Loki

Loki is a set of components that can be composed into a fully featured logging stack.

Unlike other logging systems, Loki is built around the idea of only indexing metadata about your logs: labels (just like Prometheus labels). Log data itself is then compressed and stored in chunks in object stores such as Amazon Simple Storage Service (S3) or Google Cloud Storage (GCS), or even locally on the filesystem.

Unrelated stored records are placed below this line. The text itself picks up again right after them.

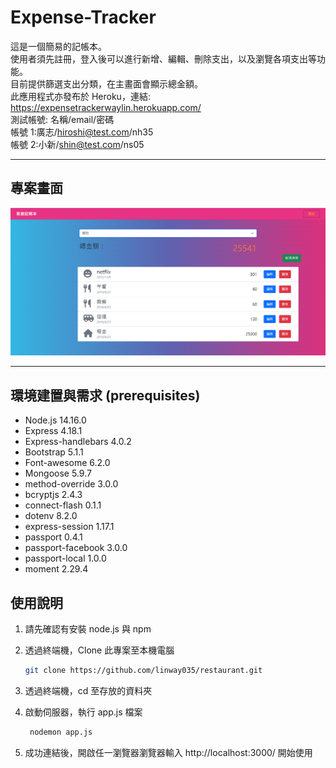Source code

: # Expense-Tracker

這是一個簡易的記帳本。  
使用者須先註冊，登入後可以進行新增、編輯、刪除支出，以及瀏覽各項支出等功能。  
目前提供篩選支出分類，在主畫面會顯示總金額。  
此應用程式亦發布於 Heroku，連結: https://expensetrackerwaylin.herokuapp.com/    
測試帳號: 名稱/email/密碼  
帳號 1:廣志/hiroshi@test.com/nh35  
帳號 2:小新/shin@test.com/ns05

---

## 專案畫面

![Index page](./public/image/index.png)

---

## 環境建置與需求 (prerequisites)

- Node.js 14.16.0
- Express 4.18.1
- Express-handlebars 4.0.2
- Bootstrap 5.1.1
- Font-awesome 6.2.0
- Mongoose 5.9.7
- method-override 3.0.0
- bcryptjs 2.4.3
- connect-flash 0.1.1
- dotenv 8.2.0
- express-session 1.17.1
- passport 0.4.1
- passport-facebook 3.0.0
- passport-local 1.0.0
- moment 2.29.4

## 使用說明

1. 請先確認有安裝 node.js 與 npm
2. 透過終端機，Clone 此專案至本機電腦

   ```bash
   git clone https://github.com/linway035/restaurant.git
   ```

3. 透過終端機，cd 至存放的資料夾
4. 啟動伺服器，執行 app.js 檔案
   ```bash
    nodemon app.js
   ```
5. 成功連結後，開啟任一瀏覽器瀏覽器輸入 http://localhost:3000/ 開始使用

A small index and highly compressed chunks simplifies the operation and significantly lowers the cost of Loki.

Installation ⚑

There are many ways to install Loki, we're going to do it using docker-compose taking their example as a starting point and complementing our already existent grafana docker-compose. It uses the official loki docker

Set up the docker compose⚑

Save the next docker compose at /data/grafana or wherever you want:

---
version: "3.3"
services:
  grafana:
    image: grafana/grafana-oss:${GRAFANA_VERSION:-latest}
    container_name: grafana
    restart: unless-stopped
    volumes:
      - grafana-config:/etc/grafana
      - grafana-data:/var/lib/grafana
    networks:
      - grafana
      - swag
    env_file:
      - .env
    depends_on:
      - db
  db:
    image: postgres:${DATABASE_VERSION:-15}
    restart: unless-stopped
    container_name: grafana-db
    environment:
      - POSTGRES_DB=${GF_DATABASE_NAME:-grafana}
      - POSTGRES_USER=${GF_DATABASE_USER:-grafana}
      - POSTGRES_PASSWORD=${GF_DATABASE_PASSWORD:?database password required}
    networks:
      - grafana
    volumes:
      - db-data:/var/lib/postgresql/data
    env_file:
      - .env

  loki:
    image: grafana/loki:${LOKI_VERSION:-latest}
    container_name: loki
    ports:
      - "3100:3100"
    command: -config.file=/etc/loki/local-config.yaml -print-config-stderr
    volumes:
      - loki-data:/loki
    networks:
      - grafana
      - loki
    env_file:
      - .env

  promtail:
    image: grafana/promtail:${PROMTAIL_VERSION:-latest}
    container_name: promtail
    volumes:
      - /var/log:/var/log
    command: -config.file=/etc/promtail/config.yml
    networks:
      - loki
    env_file:
      - .env
networks:
  grafana:
    external:
      name: grafana
  swag:
    external:
      name: swag
  loki:
    external:
      name: loki

volumes:
  grafana-config:
    driver: local
    driver_opts:
      type: none
      o: bind
      device: /data/grafana/app/config
  grafana-data:
    driver: local
    driver_opts:
      type: none
      o: bind
      device: /data/grafana/app/data
  db-data:
    driver: local
    driver_opts:
      type: none
      o: bind
      device: /data/grafana/database
  loki-data:
    driver: local
    driver_opts:
      type: none
      o: bind
      device: /data/loki/data

Define the .env file similar to:

# Check all configuration options at:
# https://grafana.com/docs/grafana/latest/setup-grafana/configure-grafana

# -----------------------------
# --- General configuration ---
# -----------------------------
GRAFANA_VERSION=latest
GF_DEFAULT_INSTANCE_NAME="production"
GF_SERVER_ROOT_URL="https://production.your-domain.org"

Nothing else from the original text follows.